Henry E. Moreno

Personal information
- Born: May 12, 1930
- Died: February 1, 2007 (aged 77)
- Occupation: Jockey

Horse racing career
- Sport: Horse racing

Major racing wins
- Del Mar Debutante Stakes (1952) Hollywood Derby (1952) Vanity Handicap (1952) Derby Trial Stakes (1953) Garden State Stakes (1953) Saratoga Special Stakes (1953) Flamingo Stakes (1954) Lafayette Stakes (1954) Champagne Stakes (1954, 1960) Coaching Club American Oaks (1954) Beldame Stakes (1955) Blue Grass Stakes (1955) Kentucky Oaks (1955) Vagrancy Handicap (1955) Acorn Stakes (1956) Santa Anita Derby (1957) Santa Barbara Handicap (1958) Alabama Stakes (1959) Gazelle Stakes (1959,1960) Gallorette Handicap (1959) Hawthorne Gold Cup Handicap (1959) San Gabriel Handicap (1959) Bay Shore Stakes (1960) Paumonok Handicap (1960) American Handicap (1962) Hollywood Gold Cup (1962) Metropolitan Handicap (1964) Hawthorne Juvenile Stakes (1965) Stars and Stripes Handicap (1968) Fairmount Derby (1969) Carleton F. Burke Handicap (1978) Del Mar Handicap (1978) Fantasy Stakes (1978)American Classic Race wins: Kentucky Derby (1953)

Significant horses
- A Gleam, Dark Star, Sir William, Two Lea, Turn-To, Lalun, Prove It, Racing Fool

= Henry Moreno =

American jockey

Henry E. "Hank" Moreno (May 12, 1930 - February 1, 2007) was a Thoroughbred horse racing jockey.

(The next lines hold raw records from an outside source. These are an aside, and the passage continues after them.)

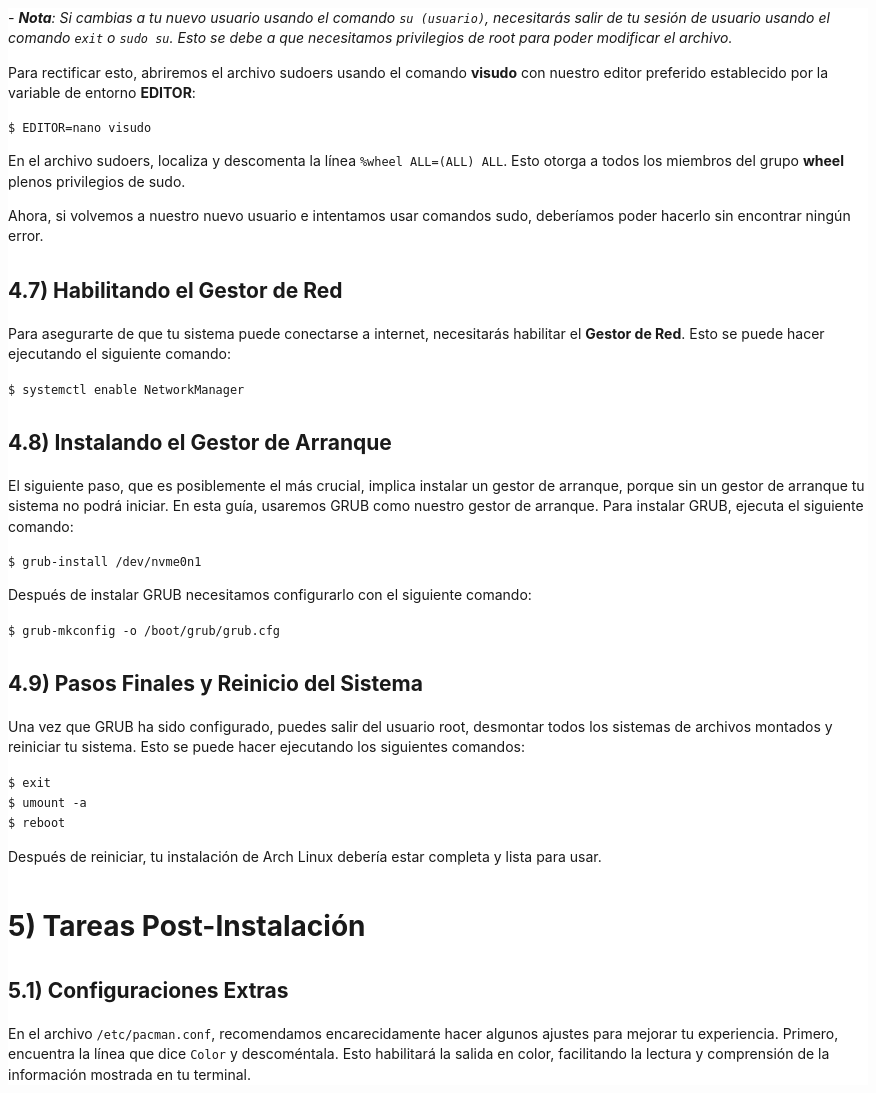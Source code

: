 *- **Nota**: Si cambias a tu nuevo usuario usando el comando `su (usuario)`, necesitarás salir de tu sesión de usuario usando el comando `exit` o `sudo su`. Esto se debe a que necesitamos privilegios de root para poder modificar el archivo.*

Para rectificar esto, abriremos el archivo sudoers usando el comando **visudo** con nuestro editor preferido establecido por la variable de entorno **EDITOR**:

    $ EDITOR=nano visudo

En el archivo sudoers, localiza y descomenta la línea `%wheel ALL=(ALL) ALL`. Esto otorga a todos los miembros del grupo **wheel** plenos privilegios de sudo.

Ahora, si volvemos a nuestro nuevo usuario e intentamos usar comandos sudo, deberíamos poder hacerlo sin encontrar ningún error.

## 4.7) Habilitando el Gestor de Red <a name='id-4.7'></a>

Para asegurarte de que tu sistema puede conectarse a internet, necesitarás habilitar el **Gestor de Red**. Esto se puede hacer ejecutando el siguiente comando:

    $ systemctl enable NetworkManager

## 4.8) Instalando el Gestor de Arranque <a name='id-4.8'></a>

El siguiente paso, que es posiblemente el más crucial, implica instalar un gestor de arranque, porque sin un gestor de arranque tu sistema no podrá iniciar. En esta guía, usaremos GRUB como nuestro gestor de arranque. Para instalar GRUB, ejecuta el siguiente comando:

    $ grub-install /dev/nvme0n1

Después de instalar GRUB necesitamos configurarlo con el siguiente comando:

    $ grub-mkconfig -o /boot/grub/grub.cfg

## 4.9) Pasos Finales y Reinicio del Sistema <a name='id-4.9'></a>

Una vez que GRUB ha sido configurado, puedes salir del usuario root, desmontar todos los sistemas de archivos montados y reiniciar tu sistema. Esto se puede hacer ejecutando los siguientes comandos:

    $ exit
    $ umount -a
    $ reboot

Después de reiniciar, tu instalación de Arch Linux debería estar completa y lista para usar.

# 5) Tareas Post-Instalación <a name='id-5'></a>

## 5.1) Configuraciones Extras <a name='id-5.1'></a>

En el archivo `/etc/pacman.conf`, recomendamos encarecidamente hacer algunos ajustes para mejorar tu experiencia. Primero, encuentra la línea que dice `Color` y descoméntala. Esto habilitará la salida en color, facilitando la lectura y comprensión de la información mostrada en tu terminal.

Moreno's most important win for Harry F. Guggenheim's stable came in the 1953 Kentucky Derby when he rode Dark Star to victory over future the Hall of Fame colt, Native Dancer.

Henry Moreno rode a number of stakes race winners for Cain Hoy Stable including Kentucky Oaks and Beldame Stakes winner, Lalun and the prized Garden State Stakes for juvenile horses aboard Turn-To. However, Moreno's most important win for Harry F. Guggenheim's stable came in the 1953 Kentucky Derby when he rode Dark Star to victory over future the Hall of Fame colt, Native Dancer. Of his three mounts in the Preakness Stakes, Moreno's best result was aboard The Scoundrel in 1964 when he had a second-place finish behind Northern Dancer.

In his later years he lived in Hemet, California and battled pancreatic cancer and in 2007 died at age 77 at Florence, Oregon.